At any rate, Trump is only telling half of the truth when he brags about not starting any new wars and pushing to bring American troops home from the Middle East. Such actions mirror the grievances of his supporters, who are skeptical about how they benefit from American efforts around the world to disseminate and defend the liberal international order.

Even the foreign policy and national security officials in the Biden administration, who are themselves advocates of the traditional liberal international order, seem to have taken such criticism to heart. Perhaps expecting that he might be part of the next administration, National Security Advisor Jake Sullivan wrote a long column in Foreign Affairs in early 2019 rebutting Mearsheimer and Walt’s criticism of the liberal international order.

The gist of Sullivan’s article is that Mearsheimer and other realist scholars disregard reality, and more specifically the practical constraints faced by policymakers (such as Sullivan himself) in their pursuit of the national interest. In short, Sullivan was indirectly accusing the realistic school of ivory tower naivety.

Nevertheless, Sullivan acknowledges “recent shifts in the center of gravity of the Washington foreign policy consensus.”

Sullivan went on: “Most in the foreign policy community would oppose another conflict of choice in the Middle East.
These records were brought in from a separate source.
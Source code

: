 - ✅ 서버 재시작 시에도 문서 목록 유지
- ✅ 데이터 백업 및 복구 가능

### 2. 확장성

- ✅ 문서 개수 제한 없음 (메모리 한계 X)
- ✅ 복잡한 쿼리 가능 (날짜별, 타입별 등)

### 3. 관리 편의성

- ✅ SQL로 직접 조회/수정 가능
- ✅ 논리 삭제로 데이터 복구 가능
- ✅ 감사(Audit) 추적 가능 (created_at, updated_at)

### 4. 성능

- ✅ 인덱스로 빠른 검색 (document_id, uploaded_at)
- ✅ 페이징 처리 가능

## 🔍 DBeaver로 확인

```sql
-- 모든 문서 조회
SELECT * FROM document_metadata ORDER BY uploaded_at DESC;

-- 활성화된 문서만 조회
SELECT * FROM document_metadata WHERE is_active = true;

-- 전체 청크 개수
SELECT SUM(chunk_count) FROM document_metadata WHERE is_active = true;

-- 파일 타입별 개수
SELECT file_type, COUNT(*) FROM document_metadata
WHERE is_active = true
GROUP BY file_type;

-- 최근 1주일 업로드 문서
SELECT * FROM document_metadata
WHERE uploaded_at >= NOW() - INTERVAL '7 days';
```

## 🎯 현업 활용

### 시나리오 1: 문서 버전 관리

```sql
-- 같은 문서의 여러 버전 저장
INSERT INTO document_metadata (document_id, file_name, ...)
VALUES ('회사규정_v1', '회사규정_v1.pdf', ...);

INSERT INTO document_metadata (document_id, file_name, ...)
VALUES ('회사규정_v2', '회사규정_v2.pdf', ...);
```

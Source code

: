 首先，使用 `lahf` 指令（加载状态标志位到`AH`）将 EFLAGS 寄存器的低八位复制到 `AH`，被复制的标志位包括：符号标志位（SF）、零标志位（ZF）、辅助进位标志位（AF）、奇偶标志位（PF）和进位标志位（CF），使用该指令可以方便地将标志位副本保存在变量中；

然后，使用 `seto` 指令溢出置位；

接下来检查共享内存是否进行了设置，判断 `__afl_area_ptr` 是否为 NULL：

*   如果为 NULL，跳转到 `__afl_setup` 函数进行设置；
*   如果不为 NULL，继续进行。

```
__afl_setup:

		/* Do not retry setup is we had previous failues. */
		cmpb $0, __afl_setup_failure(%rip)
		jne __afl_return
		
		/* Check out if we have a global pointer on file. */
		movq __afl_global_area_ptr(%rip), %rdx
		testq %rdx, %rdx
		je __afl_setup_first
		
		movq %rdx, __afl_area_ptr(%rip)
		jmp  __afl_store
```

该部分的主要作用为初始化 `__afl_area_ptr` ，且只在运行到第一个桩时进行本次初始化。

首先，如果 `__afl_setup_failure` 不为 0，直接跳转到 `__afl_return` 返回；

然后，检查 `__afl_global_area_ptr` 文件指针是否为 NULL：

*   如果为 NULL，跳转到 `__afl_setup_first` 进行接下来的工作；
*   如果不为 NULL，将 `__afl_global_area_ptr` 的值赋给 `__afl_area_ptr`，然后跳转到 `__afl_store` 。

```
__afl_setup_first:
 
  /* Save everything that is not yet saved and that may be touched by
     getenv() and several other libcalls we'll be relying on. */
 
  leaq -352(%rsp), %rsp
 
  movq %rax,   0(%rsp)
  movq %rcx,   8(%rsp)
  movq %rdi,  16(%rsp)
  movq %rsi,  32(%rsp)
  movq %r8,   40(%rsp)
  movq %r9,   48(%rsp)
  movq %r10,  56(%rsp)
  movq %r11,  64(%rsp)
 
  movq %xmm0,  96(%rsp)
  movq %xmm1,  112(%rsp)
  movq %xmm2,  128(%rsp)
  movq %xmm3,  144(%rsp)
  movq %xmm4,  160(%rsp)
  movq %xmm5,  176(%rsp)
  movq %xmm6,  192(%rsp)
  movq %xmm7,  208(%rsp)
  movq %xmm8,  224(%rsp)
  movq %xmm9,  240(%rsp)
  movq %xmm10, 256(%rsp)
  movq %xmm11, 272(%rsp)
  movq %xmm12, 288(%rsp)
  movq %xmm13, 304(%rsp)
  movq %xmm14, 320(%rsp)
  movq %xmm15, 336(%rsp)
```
The debate now is over how to pursue an effective counterterrorism strategy that relies less and less on direct military force.”

Recent trends, Sullivan says, point to “a kind of convergence of the left and the center.

“Some common priorities are coming into focus: an elevated concern for the distributional effects of international economic policy, a concentration on combating corruption and kleptocracy and neofascism, an emphasis on diplomacy over the use of military force, an enduring commitment to democratic allies,” he wrote.

Sullivan’s remarks obviously suggest that the Biden administration is highly averse to military interventions and that it will also refrain from interventions in the framework of the liberal international order, in which the US has long been a meddlesome participant.

Obama’s tragic invasion of Libya

By itself, the domestic wreckage left by Trump is reason enough for the Biden administration to opt against intervening by force in foreign affairs. But Obama himself came to power in the wake of the invasion of Iraq, the US’ worst foreign policy decision in history — and then went on to intervene in the Libyan Civil War, which has been a tragedy for the people of Libya that haunts them even today.

I’m curious to see whether Biden turns out to be another president who refrains from starting a new war while he’s in office, and not just in the half-true sense of Trump, who was merely trying to appease the grievances of his supporters. It remains to be seen whether Biden can supersede the Obama administration’s non-policy of “strategic patience” toward North Korea and intervene in a way that’s both proactive and constructive.

That will determine whether it’s possible to repair the liberal international order, in which the US still believes.